The problem is, that doesn’t work with this code. We immediately get an illegal instruction error. You can see this, e.g. if you pull down the latest piscem from bioconda.

One question I had is, what compiler flags do we actually need? For example, rosetta 2 handles many intrinsics fine (e.g. SSE4.2), but not others (e.g. AVX512). I am not certain if it handles BMI2 or not.
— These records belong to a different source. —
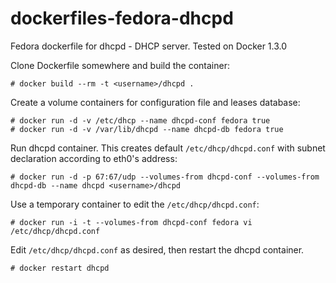 dockerfiles-fedora-dhcpd
=========================

Fedora dockerfile for dhcpd - DHCP server.
Tested on Docker 1.3.0

Clone Dockerfile somewhere and build the container:

    # docker build --rm -t <username>/dhcpd .

Create a volume containers for configuration file and leases database:

    # docker run -d -v /etc/dhcp --name dhcpd-conf fedora true
    # docker run -d -v /var/lib/dhcpd --name dhcpd-db fedora true

Run dhcpd container. This creates default ``/etc/dhcp/dhcpd.conf``
with subnet declaration according to eth0's address:

    # docker run -d -p 67:67/udp --volumes-from dhcpd-conf --volumes-from dhcpd-db --name dhcpd <username>/dhcpd

Use a temporary container to edit the ``/etc/dhcp/dhcpd.conf``:

    # docker run -i -t --volumes-from dhcpd-conf fedora vi /etc/dhcp/dhcpd.conf

Edit ``/etc/dhcp/dhcpd.conf`` as desired, then restart the dhcpd container.

    # docker restart dhcpd
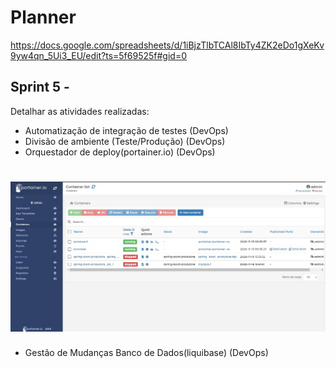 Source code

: # Planner

https://docs.google.com/spreadsheets/d/1iBjzTlbTCAl8IbTy4ZK2eDo1gXeKv9yw4qn_5Ui3_EU/edit?ts=5f69525f#gid=0

## Sprint 5 - 

Detalhar as atividades realizadas:

- Automatização de integração de testes (DevOps)
- Divisão de ambiente (Teste/Produção) (DevOps)
- Orquestador de deploy(portainer.io) (DevOps)

<h1 align="center">
    <img alt="Gobarber" src="/imagem/portainer_io.jpeg" />
</h1>

- Gestão de Mudanças Banco de Dados(liquibase) (DevOps)
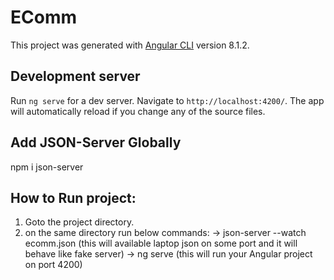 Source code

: # EComm

This project was generated with [Angular CLI](https://github.com/angular/angular-cli) version 8.1.2.

## Development server

Run `ng serve` for a dev server. Navigate to `http://localhost:4200/`. The app will automatically reload if you change any of the source files.

## Add JSON-Server Globally 
 
npm i json-server

## How to Run project:

1. Goto the project directory. 
2. on the same directory run below commands:
   -> json-server --watch ecomm.json  (this will available laptop json on some port and it will behave like fake server)
   -> ng serve  (this will run your Angular project on port 4200)
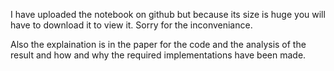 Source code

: I have uploaded the notebook on github but because its size is huge you will have to download it to view it. Sorry for the inconveniance.

Also the explaination is in the paper for the code and the analysis of the result and how and why the required implementations have been made.
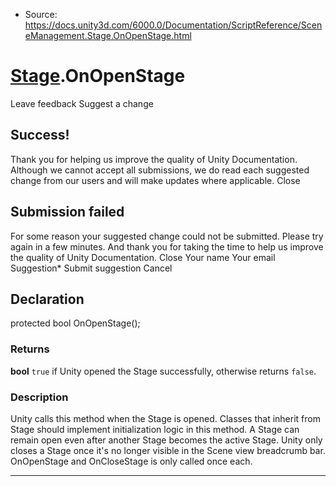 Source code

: * Source: https://docs.unity3d.com/6000.0/Documentation/ScriptReference/SceneManagement.Stage.OnOpenStage.html

#  [Stage](https://docs.unity3d.com/6000.0/Documentation/ScriptReference/SceneManagement.Stage.html).OnOpenStage
Leave feedback
Suggest a change
## Success!
Thank you for helping us improve the quality of Unity Documentation. Although we cannot accept all submissions, we do read each suggested change from our users and will make updates where applicable.
Close
## Submission failed
For some reason your suggested change could not be submitted. Please <a>try again</a> in a few minutes. And thank you for taking the time to help us improve the quality of Unity Documentation.
Close
Your name Your email Suggestion* Submit suggestion
Cancel
## Declaration
protected bool OnOpenStage(); 
### Returns
**bool** `true` if Unity opened the Stage successfully, otherwise returns `false`. 
### Description
Unity calls this method when the Stage is opened. Classes that inherit from Stage should implement initialization logic in this method.
A Stage can remain open even after another Stage becomes the active Stage. Unity only closes a Stage once it's no longer visible in the Scene view breadcrumb bar. OnOpenStage and OnCloseStage is only called once each.
* * *
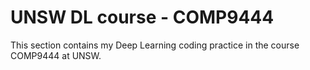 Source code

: # UNSW DL course - COMP9444

This section contains my Deep Learning coding practice in the course COMP9444 at UNSW.


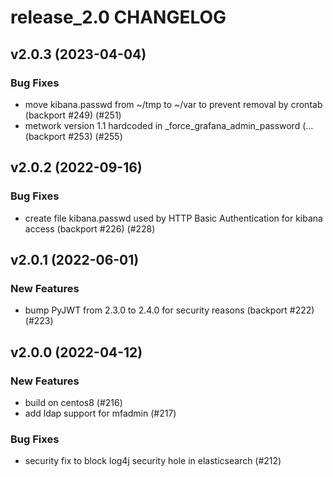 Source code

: # release_2.0 CHANGELOG

## v2.0.3 (2023-04-04)

### Bug Fixes

- move kibana.passwd from ~/tmp to ~/var to prevent removal by crontab (backport #249) (#251)
- metwork version 1.1 hardcoded in _force_grafana_admin_password (… (backport #253) (#255)

## v2.0.2 (2022-09-16)

### Bug Fixes

- create file kibana.passwd used by HTTP Basic Authentication for kibana access (backport #226) (#228)

## v2.0.1 (2022-06-01)

### New Features

- bump PyJWT from 2.3.0 to 2.4.0 for security reasons (backport #222) (#223)

## v2.0.0 (2022-04-12)

### New Features

- build on centos8 (#216)
- add ldap support for mfadmin (#217)

### Bug Fixes

- security fix to block log4j security hole in elasticsearch (#212)



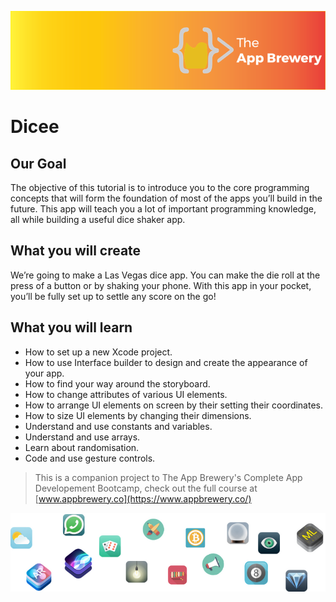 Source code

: 
![App Brewery Banner](Documentation/AppBreweryBanner.png)

#  Dicee

## Our Goal

The objective of this tutorial is to introduce you to the core programming concepts that will form the foundation of most of the apps you’ll build in the future. This app will teach you a lot of important programming knowledge, all while building a useful dice shaker app.

## What you will create

We’re going to make a Las Vegas dice app. You can make the die roll at the press of a button or by shaking your phone. With this app in your pocket, you’ll be fully set up to settle any score on the go!

## What you will learn

* How to set up a new Xcode project.
* How to use Interface builder to design and create the appearance of your app.
* How to find your way around the storyboard.
* How to change attributes of various UI elements.
* How to arrange UI elements on screen by their setting their coordinates.
* How to size UI elements by changing their dimensions.
* Understand and use constants and variables.
* Understand and use arrays.
* Learn about randomisation.
* Code and use gesture controls.


>This is a companion project to The App Brewery's Complete App Developement Bootcamp, check out the full course at [www.appbrewery.co](https://www.appbrewery.co/)

![End Banner](Documentation/readme-end-banner.png)
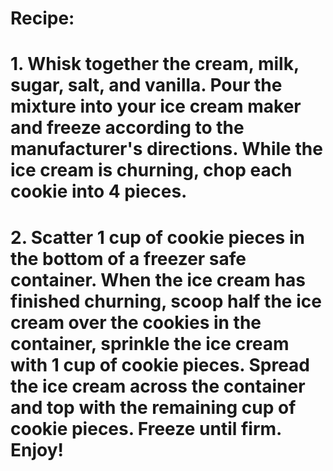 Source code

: # Recipe: 
# 1. Whisk together the cream, milk, sugar, salt, and vanilla. Pour the mixture into your ice cream maker and freeze according to the manufacturer's directions. While the ice cream is churning, chop each cookie into 4 pieces.
# 2. Scatter 1 cup of cookie pieces in the bottom of a freezer safe container. When the ice cream has finished churning, scoop half the ice cream over the cookies in the container, sprinkle the ice cream with 1 cup of cookie pieces. Spread the ice cream across the container and top with the remaining cup of cookie pieces. Freeze until firm. Enjoy! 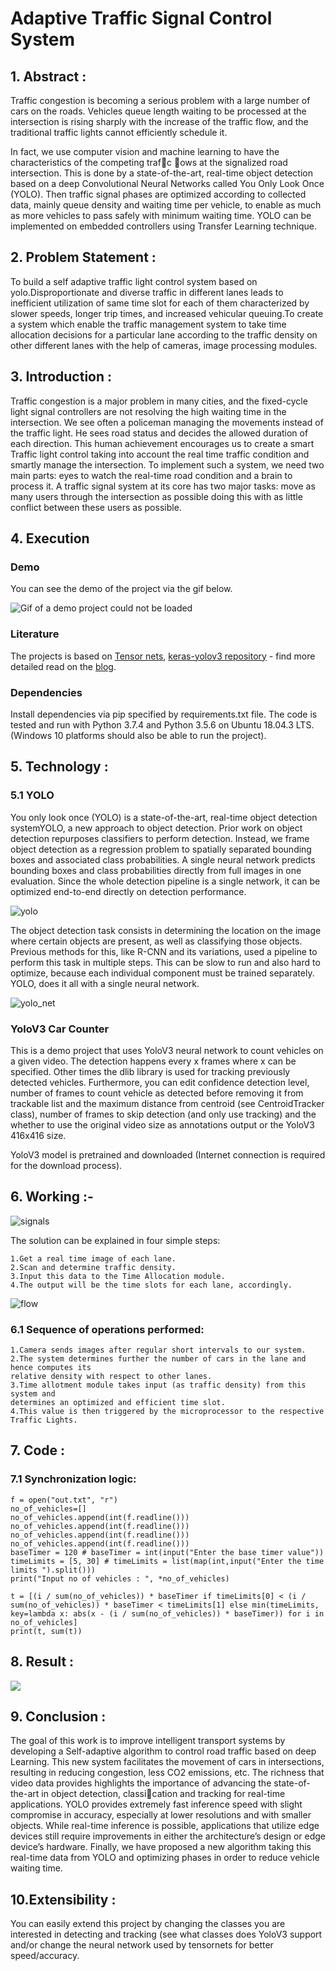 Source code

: # Adaptive Traffic Signal Control System

## 1. Abstract :

Traffic congestion is becoming a serious problem with a large number of cars on the roads. Vehicles queue length waiting to be processed at the intersection is rising sharply with the increase of the traffic flow, and the traditional traffic lights cannot efficiently schedule it. 

In fact, we use computer vision and machine learning to have the characteristics of the competing trafc ows at the signalized road intersection. This is done by a state-of-the-art, real-time object detection based on a deep Convolutional Neural Networks called You Only Look Once (YOLO). Then traffic signal phases are optimized according to collected data, mainly queue density and waiting time per vehicle, to enable as much as more vehicles to pass safely with minimum waiting time. YOLO can be implemented on embedded controllers using Transfer Learning
technique.

## 2. Problem Statement :

To build a self adaptive traffic light control system based on yolo.Disproportionate and
diverse traffic in different lanes leads to inefficient utilization of same time slot for each
of them characterized by slower speeds, longer trip times, and increased vehicular
queuing.To create a system which enable the traffic management system to take time
allocation decisions for a particular lane according to the traffic density on other
different lanes with the help of cameras, image processing modules.

## 3. Introduction :

Traffic congestion is a major problem in many cities, and the fixed-cycle light signal controllers are not resolving the high waiting time in the intersection. We see often a policeman managing the movements instead of the traffic light. He sees road status and decides the allowed duration of each direction. This human achievement encourages us to create a smart Traffic light control taking into account the real time traffic condition and smartly manage the intersection. To implement such a system, we need two main parts: eyes to watch the real-time road condition and a brain to process it. A traffic signal system at its core has two major tasks: move as many users through the intersection as possible doing this with as little conflict between these users as possible.

## 4. Execution
### Demo

You can see the demo of the project via the gif below.

![Gif of a demo project could not be loaded](https://github.com/nikola1011/yolov3-car-counter/blob/master/demo-yolov3-dlib-window-rec.gif)

### Literature
The projects is based on [Tensor nets](https://github.com/taehoonlee/tensornets), [keras-yolov3 repository](https://github.com/experiencor/keras-yolo3) - find more detailed read on the [blog](https://towardsdatascience.com/object-detection-using-yolov3-using-keras-80bf35e61ce1).
### Dependencies
Install dependencies via pip specified by requirements.txt file.
The code is tested and run with Python 3.7.4 and Python 3.5.6 on Ubuntu 18.04.3 LTS.
(Windows 10 platforms should also be able to run the project).


## 5. Technology :

### 5.1 YOLO

You only look once (YOLO) is a state-of-the-art, real-time object detection
systemYOLO, a new approach to object detection. Prior work on object detection
repurposes classifiers to perform detection. Instead, we frame object detection as a
regression problem to spatially separated bounding boxes and associated class
probabilities. A single neural network predicts bounding boxes and class probabilities
directly from full images in one evaluation. Since the whole detection pipeline is a
single network, it can be optimized end-to-end directly on detection performance.

![yolo](https://github.com/4Tron/Adaptive-Traffic-Signal-Control-System/blob/master/images/yolo.jpg)

The object detection task consists in determining the location on the image where
certain objects are present, as well as classifying those objects. Previous methods for
this, like R-CNN and its variations, used a pipeline to perform this task in multiple
steps. This can be slow to run and also hard to optimize, because each individual
component must be trained separately. YOLO, does it all with a single neural network.

![yolo_net](https://github.com/4Tron/Adaptive-Traffic-Signal-Control-System/blob/master/images/yolo%20net.png)

### YoloV3 Car Counter

This is a demo project that uses YoloV3 neural network to count vehicles on a given video. The detection happens every x frames where x can be specified. Other times the dlib library is used for tracking previously detected vehicles. Furthermore, you can edit confidence detection level, number of frames to count vehicle as detected before removing it from trackable list and the maximum distance from centroid (see CentroidTracker class), number of frames to skip detection (and only use tracking) and the whether to use the original video size as annotations output or the YoloV3 416x416 size.

YoloV3 model is pretrained and downloaded (Internet connection is required for the download process).

## 6. Working :-

![signals](https://github.com/4Tron/Adaptive-Traffic-Signal-Control-System/blob/master/images/signal.png)

The solution can be explained in four simple steps:

    1.Get a real time image of each lane.
    2.Scan and determine traffic density.
    3.Input this data to the Time Allocation module.
    4.The output will be the time slots for each lane, accordingly.

![flow](https://github.com/4Tron/Adaptive-Traffic-Signal-Control-System/blob/master/images/seq.png)

### 6.1  Sequence of operations performed:

    1.Camera sends images after regular short intervals to our system.
    2.The system determines further the number of cars in the lane and hence computes its
    relative density with respect to other lanes.
    3.Time allotment module takes input (as traffic density) from this system and
    determines an optimized and efficient time slot.
    4.This value is then triggered by the microprocessor to the respective Traffic Lights.


## 7. Code :
### 7.1 Synchronization logic:

    f = open("out.txt", "r")
    no_of_vehicles=[]
    no_of_vehicles.append(int(f.readline()))
    no_of_vehicles.append(int(f.readline()))
    no_of_vehicles.append(int(f.readline()))
    no_of_vehicles.append(int(f.readline()))
    baseTimer = 120 # baseTimer = int(input("Enter the base timer value"))
    timeLimits = [5, 30] # timeLimits = list(map(int,input("Enter the time limits ").split()))
    print("Input no of vehicles : ", *no_of_vehicles)
    
    t = [(i / sum(no_of_vehicles)) * baseTimer if timeLimits[0] < (i / sum(no_of_vehicles)) * baseTimer < timeLimits[1] else min(timeLimits, key=lambda x: abs(x - (i / sum(no_of_vehicles)) * baseTimer)) for i in no_of_vehicles]
    print(t, sum(t))


## 8. Result : 
![](https://github.com/4Tron/Adaptive-Traffic-Signal-Control-System/blob/master/images/op.png)

## 9. Conclusion :

The goal of this work is to improve intelligent transport systems by developing a Self-adaptive
algorithm to control road traffic based on deep Learning. This new system facilitates the
movement of cars in intersections, resulting in reducing congestion, less CO2 emissions, etc.
The richness that video data provides highlights the importance of advancing the state-of-the-art
in object detection, classication and tracking for real-time applications. YOLO provides
extremely fast inference speed with slight compromise in accuracy, especially at lower
resolutions and with smaller objects. While real-time inference is possible, applications that
utilize edge devices still require improvements in either the architecture’s design or edge
device’s hardware.
Finally, we have proposed a new algorithm taking this real-time data from YOLO and
optimizing phases in order to reduce vehicle waiting time.


## 10.Extensibility :
You can easily extend this project by changing the classes you are interested in detecting and tracking (see what classes does YoloV3 support and/or change the neural network used by tensornets for better speed/accuracy.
My thought is, if we figured out what instructions it can handle — we could perhaps add a “CONDA_BUILD” flag to the CMake scripts that would skip march=native, but would still pass the most essential performance flags to the compiler. This would produce (ideally) an x86_64 executable that may not be quite as optimized, but which would run on both x86_64 and M1/2 Macs. Let me know if you have any questions or thoughts on this.

Yeah, we should get an idea of what instructions are not permitted there...but anyway I do not think a x86 binary would execute well on ARM.

Ok, we are mixing two separate (although related) things in this thread:

  1. support SSHash on ARM (which, now, it should be done!);
  2. distribute SSHash via bioconda.

For point 2. I do not know since I haven't used bioconda and I'm not familiar with that. But if they do not have any M1/M2 build hosts...then it's not SSHash's (hence, nor our) fault :D Eventually they should get some building environment, I suppose, no? For the moment, we could just warn the users about this bioconda's limitation and ask them to download SSHash directly from GitHub and compile it manually (which is trivial).

rob-p commented 1 year ago

Hi @jermp,

I agree, these are 2 separate issues. I'm opening the Bioconda one in another issue (since it's not really the same as this). Any thoughts on why the "normal" parallelization doesn't work under M1/2 though?

Thanks! Rob

jermp commented 1 year ago

Hi @rob-p , it works now :) See comments above!

jermp commented 1 year ago

Support for ARM has been added. I'm closing this @rob-p but feel free to reopen it.